Up to and including the line with "대해서도 경고가 발생합니다.", please reproduce the lines below exactly, beginning with the first.

- Opening Delimiter -

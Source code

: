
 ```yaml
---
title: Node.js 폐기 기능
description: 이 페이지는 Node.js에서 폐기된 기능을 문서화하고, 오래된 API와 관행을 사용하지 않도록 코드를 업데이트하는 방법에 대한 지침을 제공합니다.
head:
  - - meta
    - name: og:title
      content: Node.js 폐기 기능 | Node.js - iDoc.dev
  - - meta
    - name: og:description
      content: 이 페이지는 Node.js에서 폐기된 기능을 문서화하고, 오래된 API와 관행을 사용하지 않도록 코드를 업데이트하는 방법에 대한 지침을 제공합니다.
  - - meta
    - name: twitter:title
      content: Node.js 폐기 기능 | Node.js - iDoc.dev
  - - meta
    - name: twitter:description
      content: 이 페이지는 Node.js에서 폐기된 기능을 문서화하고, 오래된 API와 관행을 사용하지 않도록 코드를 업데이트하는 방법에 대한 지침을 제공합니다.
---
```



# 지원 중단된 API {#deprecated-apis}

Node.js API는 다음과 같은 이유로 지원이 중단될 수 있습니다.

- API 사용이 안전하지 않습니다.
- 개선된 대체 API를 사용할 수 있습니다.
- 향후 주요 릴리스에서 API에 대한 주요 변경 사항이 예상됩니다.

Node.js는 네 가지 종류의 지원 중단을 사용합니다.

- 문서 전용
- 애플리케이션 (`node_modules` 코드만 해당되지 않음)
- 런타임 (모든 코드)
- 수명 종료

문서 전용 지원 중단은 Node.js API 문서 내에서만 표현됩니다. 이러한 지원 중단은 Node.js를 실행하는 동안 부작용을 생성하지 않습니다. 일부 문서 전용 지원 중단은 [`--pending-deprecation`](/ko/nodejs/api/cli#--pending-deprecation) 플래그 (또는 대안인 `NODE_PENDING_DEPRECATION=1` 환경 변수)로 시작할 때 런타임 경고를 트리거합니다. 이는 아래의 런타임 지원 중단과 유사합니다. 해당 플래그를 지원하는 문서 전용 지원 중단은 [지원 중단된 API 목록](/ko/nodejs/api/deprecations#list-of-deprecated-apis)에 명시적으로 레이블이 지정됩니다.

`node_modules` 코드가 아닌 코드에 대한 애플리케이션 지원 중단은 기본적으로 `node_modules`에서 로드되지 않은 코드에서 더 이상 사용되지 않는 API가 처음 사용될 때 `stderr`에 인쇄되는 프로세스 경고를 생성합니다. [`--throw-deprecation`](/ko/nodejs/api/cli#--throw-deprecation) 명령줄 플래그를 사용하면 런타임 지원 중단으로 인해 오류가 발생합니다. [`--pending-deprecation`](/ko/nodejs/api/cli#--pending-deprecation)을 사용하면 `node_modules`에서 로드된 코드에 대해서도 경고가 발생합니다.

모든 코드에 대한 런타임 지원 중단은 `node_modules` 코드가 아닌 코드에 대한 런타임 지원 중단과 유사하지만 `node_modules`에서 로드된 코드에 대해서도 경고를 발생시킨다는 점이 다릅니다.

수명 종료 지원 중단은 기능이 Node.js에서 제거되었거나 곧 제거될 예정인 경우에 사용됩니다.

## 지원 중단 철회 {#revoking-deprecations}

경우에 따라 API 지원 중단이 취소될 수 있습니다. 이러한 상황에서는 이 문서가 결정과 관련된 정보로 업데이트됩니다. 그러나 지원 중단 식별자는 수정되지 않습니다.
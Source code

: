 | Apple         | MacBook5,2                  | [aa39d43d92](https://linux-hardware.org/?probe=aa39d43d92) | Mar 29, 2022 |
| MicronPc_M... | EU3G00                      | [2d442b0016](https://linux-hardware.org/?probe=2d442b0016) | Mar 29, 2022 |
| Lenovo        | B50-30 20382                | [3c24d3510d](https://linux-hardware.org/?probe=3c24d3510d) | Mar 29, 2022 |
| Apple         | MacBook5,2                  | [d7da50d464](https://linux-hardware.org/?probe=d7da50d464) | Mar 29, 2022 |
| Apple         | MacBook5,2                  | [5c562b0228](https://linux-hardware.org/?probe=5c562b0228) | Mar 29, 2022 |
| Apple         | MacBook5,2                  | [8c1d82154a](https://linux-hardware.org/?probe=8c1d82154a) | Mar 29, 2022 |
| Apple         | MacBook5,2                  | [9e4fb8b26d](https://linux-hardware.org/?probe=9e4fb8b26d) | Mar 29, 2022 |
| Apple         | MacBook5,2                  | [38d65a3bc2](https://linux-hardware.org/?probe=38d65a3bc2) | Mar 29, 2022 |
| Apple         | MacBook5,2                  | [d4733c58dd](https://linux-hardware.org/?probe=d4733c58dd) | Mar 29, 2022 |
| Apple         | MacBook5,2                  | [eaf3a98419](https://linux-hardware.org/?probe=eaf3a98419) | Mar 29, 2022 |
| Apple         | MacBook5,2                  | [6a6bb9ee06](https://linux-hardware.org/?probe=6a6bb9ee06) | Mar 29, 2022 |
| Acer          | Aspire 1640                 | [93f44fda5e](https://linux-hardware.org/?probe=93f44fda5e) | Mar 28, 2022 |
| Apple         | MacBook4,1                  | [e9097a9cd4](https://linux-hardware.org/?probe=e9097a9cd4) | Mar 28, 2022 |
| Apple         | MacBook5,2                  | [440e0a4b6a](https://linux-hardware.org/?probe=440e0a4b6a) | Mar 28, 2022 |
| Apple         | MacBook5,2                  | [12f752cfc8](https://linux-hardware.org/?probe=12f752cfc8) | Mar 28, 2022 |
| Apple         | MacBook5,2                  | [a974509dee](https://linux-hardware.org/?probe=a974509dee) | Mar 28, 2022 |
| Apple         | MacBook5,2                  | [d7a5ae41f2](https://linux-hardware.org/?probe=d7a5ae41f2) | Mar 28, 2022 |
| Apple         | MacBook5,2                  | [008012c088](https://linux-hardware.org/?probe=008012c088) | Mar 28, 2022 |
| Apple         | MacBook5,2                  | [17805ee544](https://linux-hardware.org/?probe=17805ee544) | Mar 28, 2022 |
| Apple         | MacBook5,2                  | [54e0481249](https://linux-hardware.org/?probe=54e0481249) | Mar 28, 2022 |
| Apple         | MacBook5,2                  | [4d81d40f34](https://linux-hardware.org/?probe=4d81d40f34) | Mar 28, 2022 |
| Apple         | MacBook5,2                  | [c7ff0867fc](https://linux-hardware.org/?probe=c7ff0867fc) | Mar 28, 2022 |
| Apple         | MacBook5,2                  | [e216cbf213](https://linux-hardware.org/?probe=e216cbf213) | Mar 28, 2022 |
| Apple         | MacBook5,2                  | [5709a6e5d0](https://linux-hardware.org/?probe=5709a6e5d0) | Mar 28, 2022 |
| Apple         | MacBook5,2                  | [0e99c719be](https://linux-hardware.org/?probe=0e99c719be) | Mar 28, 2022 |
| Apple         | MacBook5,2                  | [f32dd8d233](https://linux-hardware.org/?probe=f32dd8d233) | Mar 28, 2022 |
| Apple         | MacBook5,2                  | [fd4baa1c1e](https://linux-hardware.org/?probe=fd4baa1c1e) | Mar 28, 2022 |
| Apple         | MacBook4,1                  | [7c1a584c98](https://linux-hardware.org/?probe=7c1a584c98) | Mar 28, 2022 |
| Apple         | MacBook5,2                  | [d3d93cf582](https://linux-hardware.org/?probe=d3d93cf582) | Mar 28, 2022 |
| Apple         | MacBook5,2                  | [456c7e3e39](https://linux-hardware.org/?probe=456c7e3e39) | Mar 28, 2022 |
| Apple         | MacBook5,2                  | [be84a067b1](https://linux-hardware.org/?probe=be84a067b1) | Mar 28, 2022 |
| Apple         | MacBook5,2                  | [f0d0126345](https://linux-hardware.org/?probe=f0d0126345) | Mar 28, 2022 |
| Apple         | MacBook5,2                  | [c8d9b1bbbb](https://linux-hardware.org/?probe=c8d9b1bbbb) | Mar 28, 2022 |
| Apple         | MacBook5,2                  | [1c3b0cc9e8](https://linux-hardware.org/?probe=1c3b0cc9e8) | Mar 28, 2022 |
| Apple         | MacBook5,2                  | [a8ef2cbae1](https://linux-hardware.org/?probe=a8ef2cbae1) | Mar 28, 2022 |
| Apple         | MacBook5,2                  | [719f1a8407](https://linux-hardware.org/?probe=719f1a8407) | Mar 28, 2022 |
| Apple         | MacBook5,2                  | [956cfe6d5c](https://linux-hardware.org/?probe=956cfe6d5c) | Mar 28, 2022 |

- Closing Delimiter -

§ Output for this task
Source code

:
 ```yaml
---
title: Node.js 폐기 기능
description: 이 페이지는 Node.js에서 폐기된 기능을 문서화하고, 오래된 API와 관행을 사용하지 않도록 코드를 업데이트하는 방법에 대한 지침을 제공합니다.
head:
  - - meta
    - name: og:title
      content: Node.js 폐기 기능 | Node.js - iDoc.dev
  - - meta
    - name: og:description
      content: 이 페이지는 Node.js에서 폐기된 기능을 문서화하고, 오래된 API와 관행을 사용하지 않도록 코드를 업데이트하는 방법에 대한 지침을 제공합니다.
  - - meta
    - name: twitter:title
      content: Node.js 폐기 기능 | Node.js - iDoc.dev
  - - meta
    - name: twitter:description
      content: 이 페이지는 Node.js에서 폐기된 기능을 문서화하고, 오래된 API와 관행을 사용하지 않도록 코드를 업데이트하는 방법에 대한 지침을 제공합니다.
---
```



# 지원 중단된 API {#deprecated-apis}

Node.js API는 다음과 같은 이유로 지원이 중단될 수 있습니다.

- API 사용이 안전하지 않습니다.
- 개선된 대체 API를 사용할 수 있습니다.
- 향후 주요 릴리스에서 API에 대한 주요 변경 사항이 예상됩니다.

Node.js는 네 가지 종류의 지원 중단을 사용합니다.

- 문서 전용
- 애플리케이션 (`node_modules` 코드만 해당되지 않음)
- 런타임 (모든 코드)
- 수명 종료

문서 전용 지원 중단은 Node.js API 문서 내에서만 표현됩니다. 이러한 지원 중단은 Node.js를 실행하는 동안 부작용을 생성하지 않습니다. 일부 문서 전용 지원 중단은 [`--pending-deprecation`](/ko/nodejs/api/cli#--pending-deprecation) 플래그 (또는 대안인 `NODE_PENDING_DEPRECATION=1` 환경 변수)로 시작할 때 런타임 경고를 트리거합니다. 이는 아래의 런타임 지원 중단과 유사합니다. 해당 플래그를 지원하는 문서 전용 지원 중단은 [지원 중단된 API 목록](/ko/nodejs/api/deprecations#list-of-deprecated-apis)에 명시적으로 레이블이 지정됩니다.

`node_modules` 코드가 아닌 코드에 대한 애플리케이션 지원 중단은 기본적으로 `node_modules`에서 로드되지 않은 코드에서 더 이상 사용되지 않는 API가 처음 사용될 때 `stderr`에 인쇄되는 프로세스 경고를 생성합니다. [`--throw-deprecation`](/ko/nodejs/api/cli#--throw-deprecation) 명령줄 플래그를 사용하면 런타임 지원 중단으로 인해 오류가 발생합니다. [`--pending-deprecation`](/ko/nodejs/api/cli#--pending-deprecation)을 사용하면 `node_modules`에서 로드된 코드에 대해서도 경고가 발생합니다.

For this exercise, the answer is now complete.